The second acquisition of ground has already been referred to in connection with the administration of Dr. Wood. In 1862 he purchased all the ground owned by the College west of the line marked by Morse Lane, for the sum of $525 and donated it to the institution. The many hundreds of students who have grown up in the halls and classrooms of Old Classic will enjoy Dr. Garritt's rather lengthy account of the trials and tribulations of its builders.
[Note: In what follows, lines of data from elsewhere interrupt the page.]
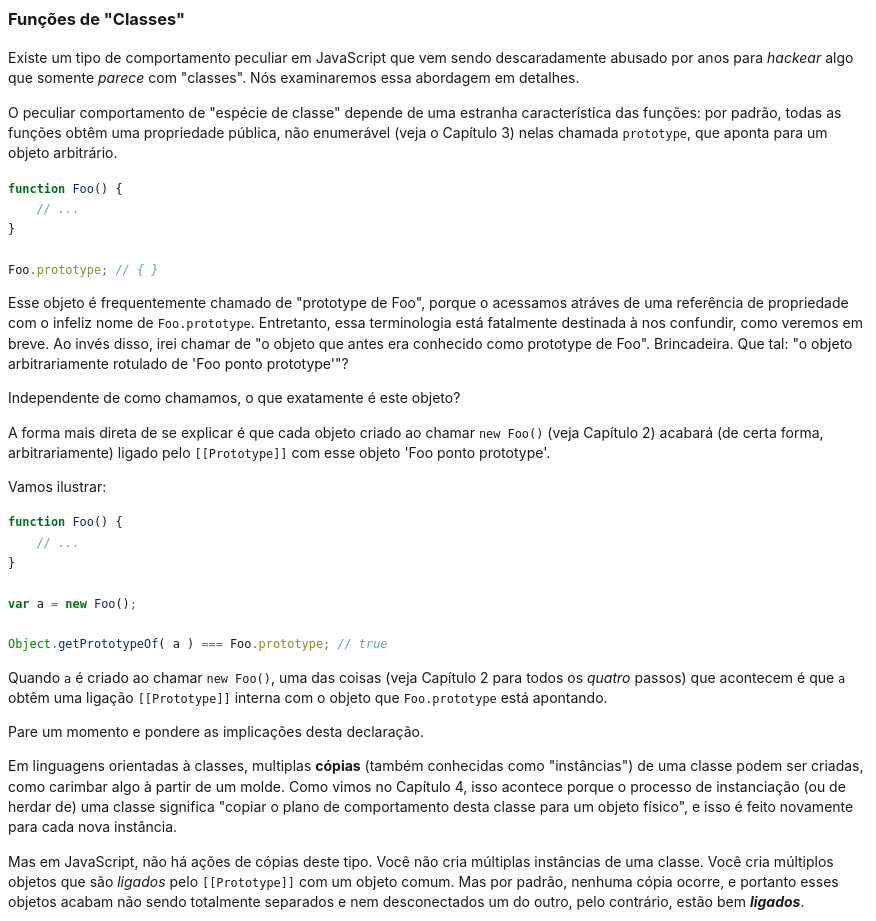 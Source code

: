 ### Funções de "Classes"

Existe um tipo de comportamento peculiar em JavaScript que vem sendo descaradamente abusado por anos para *hackear* algo que somente *parece* com "classes". Nós examinaremos essa abordagem em detalhes. 

O peculiar comportamento de "espécie de classe" depende de uma estranha característica das funções: por padrão, todas as funções obtêm uma propriedade pública, não enumerável (veja o Capítulo 3) nelas chamada  `prototype`, que aponta para um objeto arbitrário.

```js
function Foo() {
	// ...
}

Foo.prototype; // { }
```

Esse objeto é frequentemente chamado de "prototype de Foo", porque o acessamos atráves de uma referência de propriedade com o infeliz nome de `Foo.prototype`. Entretanto, essa terminologia está fatalmente destinada à nos confundir, como veremos em breve. Ao invés disso, irei chamar de "o objeto que antes era conhecido como prototype de Foo". Brincadeira. Que tal: "o objeto arbitrariamente rotulado de 'Foo ponto prototype'"?

Independente de como chamamos, o que exatamente é este objeto? 

A forma mais direta de se explicar é que cada objeto criado ao chamar `new Foo()` (veja Capítulo 2) acabará (de certa forma, arbitrariamente) ligado pelo `[[Prototype]]` com esse objeto 'Foo ponto prototype'.

Vamos ilustrar:

```js
function Foo() {
	// ...
}

var a = new Foo();

Object.getPrototypeOf( a ) === Foo.prototype; // true
```

Quando `a` é criado ao chamar `new Foo()`, uma das coisas (veja Capítulo 2 para todos os *quatro* passos) que acontecem é que `a` obtêm uma ligação `[[Prototype]]` interna com o objeto que `Foo.prototype` está apontando.

Pare um momento e pondere as implicações desta declaração.

Em linguagens orientadas à classes, multiplas **cópias** (também conhecidas como "instâncias") de uma classe podem ser criadas, como carimbar algo à partir de um molde. Como vimos no Capítulo 4, isso acontece porque o processo de instanciação (ou de herdar de) uma classe significa "copiar o plano de comportamento desta classe para um objeto físico", e isso é feito novamente para cada nova instância.  

Mas em JavaScript, não há ações de cópias deste tipo. Você não cria múltiplas instâncias de uma classe. Você cria múltiplos objetos que são *ligados* pelo `[[Prototype]]` com um objeto comum. Mas por padrão, nenhuma cópia ocorre, e portanto esses objetos acabam não sendo totalmente separados e nem desconectados um do outro, pelo contrário, estão bem ***ligados***.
"In accordance with the resolution of the Board, Dr. Thomas went to Philadelphia and to New York in the fall of 1851 and saw many of the pastors of prominent churches in those cities, obtained a commendation of the cause from Dr. Potts, Dr. Spring, Dr. Krebbs, Dr. J. W. Alexander and others; put forth an appeal to the Eastern Christians in behalf of the College and its needs, and with the help of Mr. Eastman, the agent succeeded in raising about six thousand dollars. In hopes of soon being able to begin the building, the executive committee of the Board, viz, Dr. Thomas, Revs. T. S. Crowe, J. C. Eastman, Judge Williamson Dunn and John L. Scott, Esq., with the addition of Wm. M. Dunn, James Blake and Rev. J. G. Monfort were 'constituted a Building Committee to have charge of the whole subject of a new building.'
"At a meeting of the Board in April, 1852, by a resolution, 'the Building Committee was directed at as early a day as practicable, to determine upon a plan for a College Building, and to have such part of the work as in their judgment, the prospect of funds may justify, put under contract by the first day of June next.' (1852.)
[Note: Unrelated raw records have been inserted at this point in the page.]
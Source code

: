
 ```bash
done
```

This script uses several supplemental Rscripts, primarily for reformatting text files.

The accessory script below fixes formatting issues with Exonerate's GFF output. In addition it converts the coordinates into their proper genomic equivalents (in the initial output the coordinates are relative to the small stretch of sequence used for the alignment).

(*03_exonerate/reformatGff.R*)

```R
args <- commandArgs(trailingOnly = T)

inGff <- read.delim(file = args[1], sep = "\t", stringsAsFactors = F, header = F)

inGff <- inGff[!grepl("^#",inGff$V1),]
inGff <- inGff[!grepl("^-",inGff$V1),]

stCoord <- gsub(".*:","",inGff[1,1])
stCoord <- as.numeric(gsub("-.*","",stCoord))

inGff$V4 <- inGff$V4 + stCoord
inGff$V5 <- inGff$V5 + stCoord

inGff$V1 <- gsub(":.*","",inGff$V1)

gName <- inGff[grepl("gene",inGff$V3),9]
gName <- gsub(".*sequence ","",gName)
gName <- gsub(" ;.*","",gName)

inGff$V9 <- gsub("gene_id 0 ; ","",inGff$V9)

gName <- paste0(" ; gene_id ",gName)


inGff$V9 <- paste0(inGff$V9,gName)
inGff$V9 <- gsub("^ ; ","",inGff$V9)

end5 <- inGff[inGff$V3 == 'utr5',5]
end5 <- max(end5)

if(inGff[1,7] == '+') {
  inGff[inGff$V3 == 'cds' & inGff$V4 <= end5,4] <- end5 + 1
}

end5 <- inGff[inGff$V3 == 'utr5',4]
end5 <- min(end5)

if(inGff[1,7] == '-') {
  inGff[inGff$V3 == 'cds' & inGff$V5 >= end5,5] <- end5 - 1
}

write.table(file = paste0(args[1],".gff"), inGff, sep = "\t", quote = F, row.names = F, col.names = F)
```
"At the same time 'the Executive Committee was instructed to lay out the College lands into lots and to expose the same to sale as soon as in their judgment it can be done with advantage to the College.'
[Page 133] "In accordance with the above resolution, the Executive Committee entered into a contract with Messrs. Cochran and Pattie, a responsible firm of architects of Madison, Indiana. The plans for the new building which were adopted, according to the estimates of the architects, called for an expenditure of $16,000 or $18,000. As the above mentioned amount of $6,000 obtained in the East was not a sufficient amount of money on hand, the agent, Mr. Eastman, was directed to cease for a time his efforts for the Endowment Fund and to 'devote himself under the direction of the Executive Committee to raising funds and subscriptions for the Building Fund.' The Board also directed their agent to sell 'temporary scholarships,' i. e. for a donation or subscription bearing interest, of $50, to promise tuition for five years, and for $100 tuition for ten years. The efforts of the agent were in a measure successful, and he was able to report at a meeting of the Board in January, 1853, that 'something over $3,000 had been subscribed since their last meeting.'
"With faith that the farther prosecution of the agency would prove so successful as to justify going forward with the work, 'the Executive Committee was directed to make arrangements for the laying of the cornerstone of the College Edifice.' There is no record of any exercises on that occasion, nor is it known what they were, nor certainly that any were held. Ground, however, was broken for the new building in the spring of 1853, and the basement story was put up of stone quarried within a stone's throw from the spot.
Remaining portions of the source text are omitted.